Supply and demand must work together
As NVES targets progressively tighten, manufacturers will need to increase the supply of zero-emission vehicles into the Australian market. According to NALSPA, that makes demand-side policy settings critical.
“As NVES targets tighten, car manufacturers will need to bring materially more zero-emission vehicles to the Australian market. That is where supply and demand policy must work in lockstep to proactively support and encourage consumer behaviour towards this technology,” Mr Martin said.
NALSPA argues that the Electric Car Discount — delivered primarily through novated leasing and the FBT exemption — remains the key demand-side mechanism supporting EV uptake among working Australians.
“The NVES provides supply and the Electric Car Discount encourages demand. Materially changing demand settings at this stage would risk slowing EV adoption and undermining the policy coherence between supply and demand reform,” he said.
“The Electric Car Discount is the policy doing the most to put EVs within reach of everyday Australians. Australia has more than 105,000 extra EVs on our roads thanks to the discount, with at least half of all EVs sold today supported by it. Many of the workers taking up the discount say they simply wouldn’t have considered making the switch without it.”
Implications for fleet buyers
For Fleet Managers and Finance Managers, the early NVES results suggest greater availability of lower-emission vehicles in coming years. However, NALSPA’s position highlights a broader risk: if demand-side incentives such as the FBT exemption are wound back prematurely, supply may outpace consumer and fleet uptake.
Medium-term emissions targets will require a substantial increase in the share of zero-emission vehicles entering the fleet over the next decade.

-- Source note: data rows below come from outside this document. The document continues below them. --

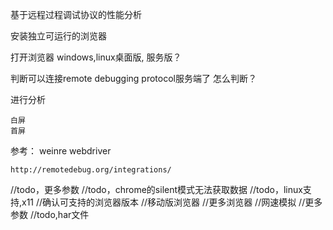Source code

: 基于远程过程调试协议的性能分析

安装独立可运行的浏览器

打开浏览器
    windows,linux桌面版,
    服务版？

判断可以连接remote debugging protocol服务端了
怎么判断？

进行分析

    白屏
    首屏
    
    
参考：
    weinre
    webdriver

    http://remotedebug.org/integrations/

//todo，更多参数
//todo，chrome的silent模式无法获取数据
//todo，linux支持,x11
//确认可支持的浏览器版本
//移动版浏览器
//更多浏览器
//网速模拟
//更多参数
//todo,har文件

For organisations developing fleet emission reduction plans, this reinforces the importance of monitoring both regulatory settings and financial incentives.
“The early NVES results show real progress, but they also underline that we are still in the early EV transition so stable and coordinated policy settings remain critical,” Mr Martin said.
For organisations planning fleet transitions, policy stability remains as important as vehicle availability.